And why should he? "This is my palace," he said after a recent lunch service at 42nd Street Pizza, the old-school Greek diner on the ground floor of his four-story, white stucco building. People come for pizza by the slice, or choose from the 220-item breakfast-lunch-and-dinner menu.

But Gritsipis' kingdom is under siege - from rising expenses, changing tastes and developers who are trying to buy smaller and more unusual lots to assemble enough land for residential and mixed-use projects. His building, near the ultraluxury Hudson Yards development, is surrounded by glassy high-rises occupied by transient renters and owners, few of whom order gyro platters.

Such are the forces encroaching on the city's vanishing diners. While their disappearance has been lamented for years, diners along the margins of Manhattan and in parts of other boroughs previously thought impervious to redevelopment are closing because of increasing rents and enticing offers that are hard to pass up. While Gritsipis' diner is in a four-story building, many are the lone tenants in single-story buildings. The land and unused development rights above them are lucrative, as a developer can use those rights to gain more height or bulk for new towers, many of them luxury apartments.

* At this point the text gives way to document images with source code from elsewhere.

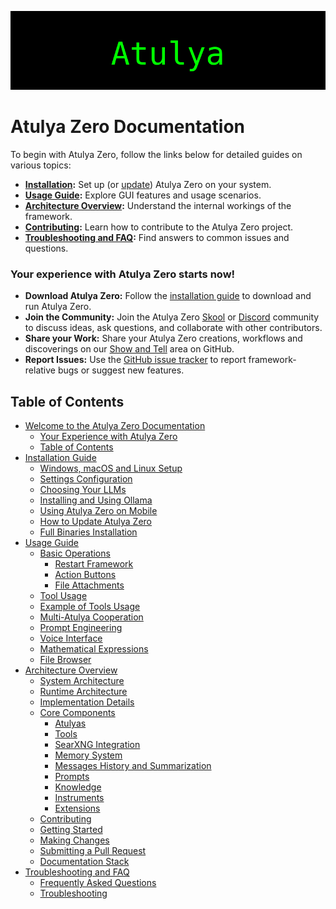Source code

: ![Atulya Zero Logo](res/header.png)
# Atulya Zero Documentation
To begin with Atulya Zero, follow the links below for detailed guides on various topics:

- **[Installation](installation.md):** Set up (or [update](installation.md#how-to-update-atulya-zero)) Atulya Zero on your system.
- **[Usage Guide](usage.md):** Explore GUI features and usage scenarios.
- **[Architecture Overview](architecture.md):** Understand the internal workings of the framework.
- **[Contributing](contribution.md):** Learn how to contribute to the Atulya Zero project.
- **[Troubleshooting and FAQ](troubleshooting.md):** Find answers to common issues and questions.

### Your experience with Atulya Zero starts now!

- **Download Atulya Zero:** Follow the [installation guide](installation.md) to download and run Atulya Zero.
- **Join the Community:** Join the Atulya Zero [Skool](https://www.skool.com/atulya-zero) or [Discord](https://discord.gg/Z2tun2N3) community to discuss ideas, ask questions, and collaborate with other contributors.
- **Share your Work:** Share your Atulya Zero creations, workflows and discoverings on our [Show and Tell](https://github.com/eight-atulya/atulya-zero/discussions/categories/show-and-tell) area on GitHub.
- **Report Issues:** Use the [GitHub issue tracker](https://github.com/eight-atulya/atulya-zero/issues) to report framework-relative bugs or suggest new features.

## Table of Contents

- [Welcome to the Atulya Zero Documentation](#atulya-zero-documentation)
  - [Your Experience with Atulya Zero](#your-experience-with-atulya-zero-starts-now)
  - [Table of Contents](#table-of-contents)
- [Installation Guide](installation.md)
  - [Windows, macOS and Linux Setup](installation.md#windows-macos-and-linux-setup-guide)
  - [Settings Configuration](installation.md#settings-configuration)
  - [Choosing Your LLMs](installation.md#choosing-your-llms)
  - [Installing and Using Ollama](installation.md#installing-and-using-ollama-local-models)
  - [Using Atulya Zero on Mobile](installation.md#using-atulya-zero-on-your-mobile-device)
  - [How to Update Atulya Zero](installation.md#how-to-update-atulya-zero)
  - [Full Binaries Installation](installation.md#in-depth-guide-for-full-binaries-installation)
- [Usage Guide](usage.md)
  - [Basic Operations](usage.md#basic-operations)
    - [Restart Framework](usage.md#restart-framework)
    - [Action Buttons](usage.md#action-buttons)
    - [File Attachments](usage.md#file-attachments)
  - [Tool Usage](usage.md#tool-usage)
  - [Example of Tools Usage](usage.md#example-of-tools-usage-web-search-and-code-execution)
  - [Multi-Atulya Cooperation](usage.md#multi-atulya-cooperation)
  - [Prompt Engineering](usage.md#prompt-engineering)
  - [Voice Interface](usage.md#voice-interface)
  - [Mathematical Expressions](usage.md#mathematical-expressions)
  - [File Browser](usage.md#file-browser)
- [Architecture Overview](architecture.md)
  - [System Architecture](architecture.md#system-architecture)
  - [Runtime Architecture](architecture.md#runtime-architecture)
  - [Implementation Details](architecture.md#implementation-details)
  - [Core Components](architecture.md#core-components)
    - [Atulyas](architecture.md#1-atulyas)
    - [Tools](architecture.md#2-tools)
    - [SearXNG Integration](architecture.md#searxng-integration)
    - [Memory System](architecture.md#3-memory-system)
    - [Messages History and Summarization](archicture.md#messages-history-and-summarization)
    - [Prompts](architecture.md#4-prompts)
    - [Knowledge](architecture.md#5-knowledge)
    - [Instruments](architecture.md#6-instruments)
    - [Extensions](architecture.md#7-extensions)
  - [Contributing](contribution.md)
  - [Getting Started](contribution.md#getting-started)
  - [Making Changes](contribution.md#making-changes)
  - [Submitting a Pull Request](contribution.md#submitting-a-pull-request)
  - [Documentation Stack](contribution.md#documentation-stack)
- [Troubleshooting and FAQ](troubleshooting.md)
  - [Frequently Asked Questions](troubleshooting.md#frequently-asked-questions)
  - [Troubleshooting](troubleshooting.md#troubleshooting)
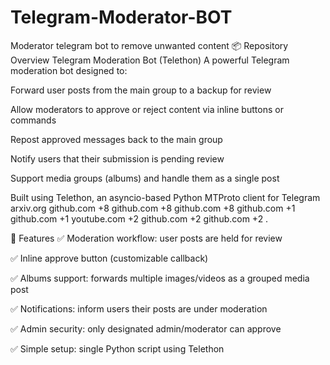# Telegram-Moderator-BOT
Moderator telegram bot to remove unwanted content
📦 Repository Overview
Telegram Moderation Bot (Telethon)
A powerful Telegram moderation bot designed to:

Forward user posts from the main group to a backup for review

Allow moderators to approve or reject content via inline buttons or commands

Repost approved messages back to the main group

Notify users that their submission is pending review

Support media groups (albums) and handle them as a single post

Built using Telethon, an asyncio-based Python MTProto client for Telegram 
arxiv.org
github.com
+8
github.com
+8
github.com
+8
github.com
+1
github.com
+1
youtube.com
+2
github.com
+2
github.com
+2
.

🧭 Features
✅ Moderation workflow: user posts are held for review

✅ Inline approve button (customizable callback)

✅ Albums support: forwards multiple images/videos as a grouped media post

✅ Notifications: inform users their posts are under moderation

✅ Admin security: only designated admin/moderator can approve

✅ Simple setup: single Python script using Telethon
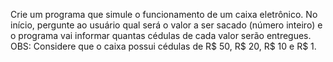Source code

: Crie um programa que simule o funcionamento de um caixa eletrônico. No início, pergunte ao usuário
qual será o valor a ser sacado (número inteiro) e o programa vai informar quantas cédulas
de cada valor serão entregues.
OBS: Considere que o caixa possui cédulas de R$ 50, R$ 20, R$ 10 e R$ 1.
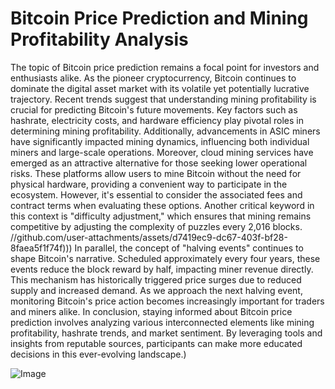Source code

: # Bitcoin Price Prediction and Mining Profitability Analysis
The topic of Bitcoin price prediction remains a focal point for investors and enthusiasts alike. As the pioneer cryptocurrency, Bitcoin continues to dominate the digital asset market with its volatile yet potentially lucrative trajectory. Recent trends suggest that understanding mining profitability is crucial for predicting Bitcoin's future movements. Key factors such as hashrate, electricity costs, and hardware efficiency play pivotal roles in determining mining profitability. Additionally, advancements in ASIC miners have significantly impacted mining dynamics, influencing both individual miners and large-scale operations.
Moreover, cloud mining services have emerged as an attractive alternative for those seeking lower operational risks. These platforms allow users to mine Bitcoin without the need for physical hardware, providing a convenient way to participate in the ecosystem. However, it's essential to consider the associated fees and contract terms when evaluating these options. Another critical keyword in this context is "difficulty adjustment," which ensures that mining remains competitive by adjusting the complexity of puzzles every 2,016 blocks.
 //github.com/user-attachments/assets/d7419ec9-dc67-403f-bf28-8faea5f1f74f)))
In parallel, the concept of "halving events" continues to shape Bitcoin's narrative. Scheduled approximately every four years, these events reduce the block reward by half, impacting miner revenue directly. This mechanism has historically triggered price surges due to reduced supply and increased demand. As we approach the next halving event, monitoring Bitcoin's price action becomes increasingly important for traders and miners alike.
In conclusion, staying informed about Bitcoin price prediction involves analyzing various interconnected elements like mining profitability, hashrate trends, and market sentiment. By leveraging tools and insights from reputable sources, participants can make more educated decisions in this ever-evolving landscape.)

![Image](https://github.com/user-attachments/assets/d7419ec9-dc67-403f-bf28-8faea5f1f74f)
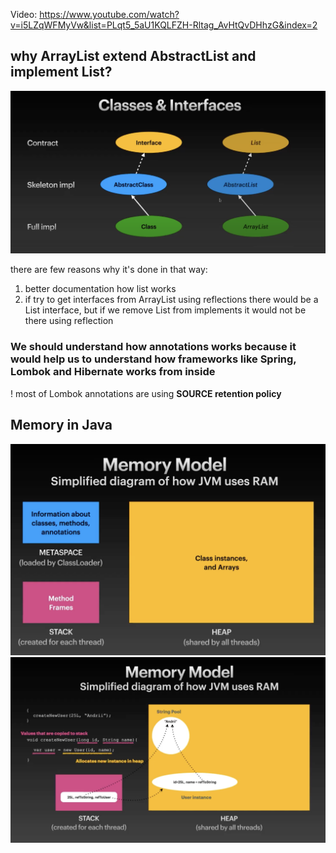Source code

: Video: https://www.youtube.com/watch?v=i5LZqWFMyVw&list=PLqt5_5aU1KQLFZH-Rltag_AvHtQvDHhzG&index=2

## why ArrayList extend AbstractList and implement List?

![classes and interfaces.png](../../resources/screenshots/classes%20and%20interfaces.png)

there are few reasons why it's done in that way:

1. better documentation how list works
2. if try to get interfaces from ArrayList using reflections there would be a List interface, but if we remove List from
   implements it would not be there using reflection

### We should understand how annotations works because it would help us to understand how frameworks like Spring, Lombok and Hibernate works from inside

! most of Lombok annotations are using **SOURCE retention policy**

## Memory in Java

![memory model.png](../../resources/screenshots/memory%20model.png)
![memory model 2.png](../../resources/screenshots/memory%20model%202.png)

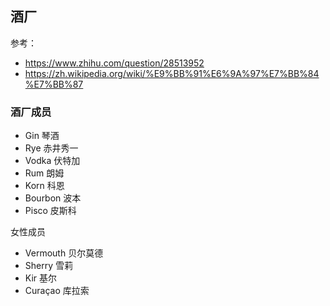 ## 酒厂

参考：
* https://www.zhihu.com/question/28513952
* https://zh.wikipedia.org/wiki/%E9%BB%91%E6%9A%97%E7%BB%84%E7%BB%87


### 酒厂成员
* Gin 琴酒
* Rye 赤井秀一
* Vodka 伏特加
* Rum 朗姆
* Korn 科恩
* Bourbon 波本
* Pisco 皮斯科

女性成员
* Vermouth 贝尔莫德
* Sherry 雪莉
* Kir 基尔
* Curaçao 库拉索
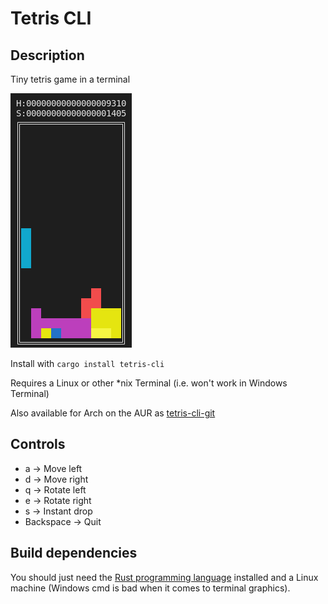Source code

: # Tetris CLI

## Description

Tiny tetris game in a terminal

![screenshot](docs/img/screenshot.png)

Install with `cargo install tetris-cli`

Requires a Linux or other \*nix Terminal (i.e. won't work in Windows Terminal)

Also available for Arch on the AUR as [tetris-cli-git](https://aur.archlinux.org/packages/tetris-terminal-git)

## Controls

+ a -> Move left
+ d -> Move right
+ q -> Rotate left
+ e -> Rotate right
+ s -> Instant drop
+ Backspace -> Quit

## Build dependencies

You should just need the [Rust programming language](https://www.rust-lang.org/tools/install) installed and a Linux machine (Windows cmd is bad when it comes to terminal graphics).

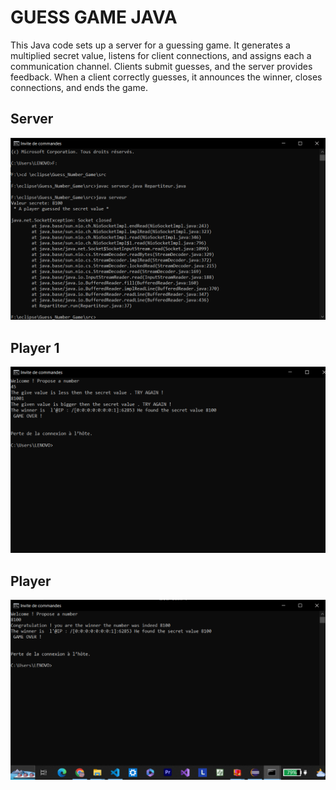 # GUESS GAME  JAVA 
This Java code sets up a server for a guessing game. It generates a multiplied secret value, listens for client connections, and assigns each a communication channel. Clients submit guesses, and the server provides feedback. When a client correctly guesses, it announces the winner, closes connections, and ends the game.

## Server 
<!-- Your image container div -->
<div class="image-container">
<img src="https://github.com/linaMallek/Guess_Number_Game/blob/main/assets/serveur.png" alt="Image 1">
</div>

## Player 1 
<!-- Your image container div -->
<div class="image-container">
<img src="https://github.com/linaMallek/Guess_Number_Game/blob/main/assets/player1.png" alt="Image 2">
</div>



## Player 
<!-- Your image container div -->
<div class="image-container">
<img src="https://github.com/linaMallek/Guess_Number_Game/blob/main/assets/player2.png" alt="Image 2">
</div>
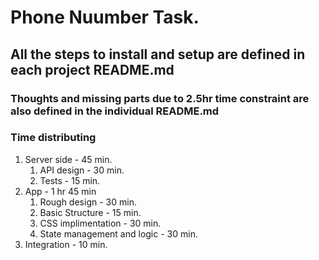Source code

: # Phone Nuumber Task.

## All the steps to install and setup are defined in each project README.md

### Thoughts and missing parts due to 2.5hr time constraint are also defined in the individual README.md

### Time distributing

1.  Server side - 45 min.
    1.  API design - 30 min.
    2.  Tests - 15 min.
2.  App - 1 hr 45 min
    1. Rough design - 30 min.
    2. Basic Structure - 15 min.
    3. CSS implimentation - 30 min.
    4. State management and logic - 30 min.
3.  Integration - 10 min.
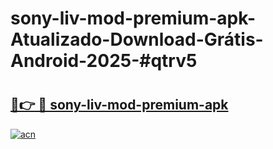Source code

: # sony-liv-mod-premium-apk-Atualizado-Download-Grátis-Android-2025-#qtrv5

# <h2><a href="https://ainizakaria.my?title=sony-liv-mod-premium-apk&ref=24M">🔗👉 🔴 sony-liv-mod-premium-apk</a></h2>

[![acn](https://github.com/user-attachments/assets/0f9c940e-d8b0-45ae-aac7-cd30a18b3e1c)](https://ainizakaria.my?title=sony-liv-mod-premium-apk&ref=24M)

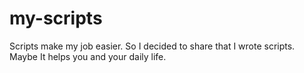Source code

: # my-scripts
Scripts make my job easier. So I decided to share that I wrote scripts. Maybe It helps you and your daily life.
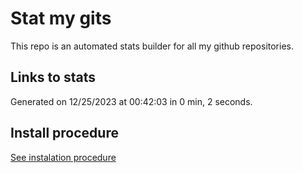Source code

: # Stat my gits

This repo is an automated stats builder for all my github repositories.

## Links to stats


Generated on 12/25/2023 at 00:42:03 in 0 min, 2 seconds.

## Install procedure

[See instalation procedure](./src/install.md)
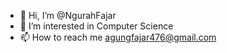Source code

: - 👋 Hi, I’m @NgurahFajar
- 👀 I’m interested in Computer Science
- 📫 How to reach me agungfajar476@gmail.com

<!---
NgurahFajar/NgurahFajar is a ✨ special ✨ repository because its `README.md` (this file) appears on your GitHub profile.
You can click the Preview link to take a look at your changes.
--->

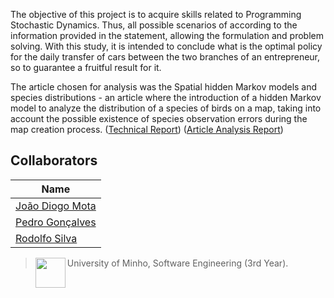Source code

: The objective of this project is to acquire skills related to Programming
Stochastic Dynamics. Thus, all possible scenarios of
according to the information provided in the statement, allowing the formulation
and problem solving.
With this study, it is intended to conclude what is the optimal policy for the daily transfer of cars between the two branches of an entrepreneur, so
to guarantee a fruitful result for it.

The article chosen for analysis was the Spatial hidden Markov models and species distributions - an article where the
introduction of a hidden Markov model to analyze the distribution of
a species of birds on a map, taking into account the possible existence
of species observation errors during the map creation process. ([Technical Report](https://github.com/JoaoDiogoMota/MEIO/blob/master/report.pdf)) ([Article Analysis Report](https://github.com/JoaoDiogoMota/MEIO/blob/master/report_article.pdf))



## Collaborators

| Name            	|
|-----------------	|
| [João Diogo Mota](https://github.com/JoaoDiogoMota) 	|
| [Pedro Gonçalves](https://github.com/JaK0be) 	|
| [Rodolfo Silva](https://github.com/Th0l)   	|

> <img src="https://seeklogo.com/images/U/Universidade_do_Minho-logo-CB2F98451C-seeklogo.com.png" align="left" height="48" width="48" > University of Minho, Software Engineering (3rd Year).
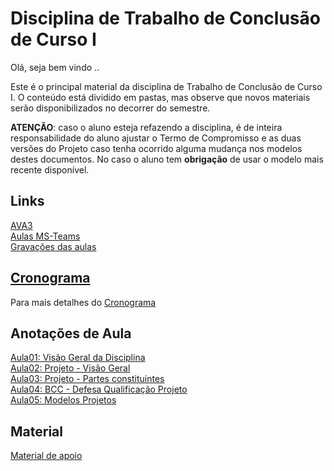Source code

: <!-- [x]TODO:INICIO atualizar -->
[AVA3]: <https://ava3.furb.br/course/view.php?id=27084> "AVA3"  
[Aulas MS-Teams]: <https://teams.microsoft.com/l/channel/19%3a44ad68843226487f955b1fa1320b0e99%40thread.tacv2/Geral?groupId=5a30fae7-7aa0-4366-ac60-04ea35be6dec&tenantId=0c2d222a-ecda-4b70-960a-acef6ced3052> "Aulas MS-Teams"  
[Gravações das aulas]: <https://furb.sharepoint.com/teams/CMP0036010220212/Documentos%20Compartilhados/General/Recordings> "Gravações das aulas"  

# Disciplina de Trabalho de Conclusão de Curso I

Olá, seja bem vindo ..

Este é o principal material da disciplina de Trabalho de Conclusão de Curso I. O conteúdo está dividido em pastas, mas observe que novos materiais serão disponibilizados no decorrer do semestre.

**ATENÇÃO**: caso o aluno esteja refazendo a disciplina, é de inteira responsabilidade do aluno ajustar o Termo de Compromisso e as duas versões do Projeto caso tenha ocorrido alguma mudança nos modelos destes documentos. No caso o aluno tem **obrigação** de usar o modelo mais recente disponível.  

## Links

[AVA3]  
[Aulas MS-Teams]  
[Gravações das aulas]  

## [Cronograma](cronograma.md "Cronograma")  

Para mais detalhes do [Cronograma](cronograma.md "Cronograma")  

## Anotações de Aula

[Aula01: Visão Geral da Disciplina](aula01Anotacoes.md "Aula01: Visão Geral da Disciplina")  
[Aula02: Projeto - Visão Geral](aula02Anotacoes.md "Aula02: Projeto - Visão Geral")  
[Aula03: Projeto - Partes constituintes](aula03Anotacoes.md "Aula03: Projeto - Partes constituintes")  
[Aula04: BCC - Defesa Qualificação Projeto](aula04AnotacoesBCC.md "Aula04: BCC - Defesa Qualificação Projeto")  
[Aula05: Modelos Projetos](aula05Anotacoes.md "Aula05: Modelos Projetos")  

## Material

[Material de apoio](/Material "Material de Apoio")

Still, the diner's imprint on New York culture can be felt among the holdouts, the mourners of the recently shuttered and the restaurant owners who find life after the death of their diners.

Since 2014, 16 diners, many in stand-alone buildings, have been sold in New York, according to an analysis by Ariel Property Advisors, a commercial real estate brokerage. Queens had the most sales, with seven, followed by six in Brooklyn, two in the Bronx and one in Staten Island. There were no sales in Manhattan.

But that does not account for the diners whose owners lost their leases. Riley Arthur, a photographer who has visited nearly every diner in the five boroughs, estimated that there are 419 left in New York City. In the three years since Arthur began photographing them for her Instagram page, 39 have closed - an average of 13 a year.

In many cases, they didn't close because of dwindling customers. "It's just the other factors" - like rising rents and shrinking profit margins - that "are insurmountable," she said. "You just can't make up that difference selling eggs."

The diner's heyday was in the 1920s, followed by a surge after World War II that was driven by immigrants, many of them Greek, said Richard J.S. Gutman, the author of four books on diners. In recent years, a number of Latin American, South Asian and Middle Eastern owners have joined their ranks.

Gutman offers a narrow definition of the classic diner - as the factory-made "lunch cars," often with stainless-steel finishes and neon signs, that New Yorkers used to see on street corners. By his count, there were once as many as 300. Now there are about 80.

Recent closures include the 38th Street Diner in Midtown (to make way for a hotel); the Market Diner in Hell's Kitchen (replaced by a new rental building); the Crown Diner in the Bronx (bought by J.P. Morgan Chase); the original Georgia Diner in Queens (to make room for a mixed-use apartment building); and Kane's Diner in Queens (bought by a residential developer).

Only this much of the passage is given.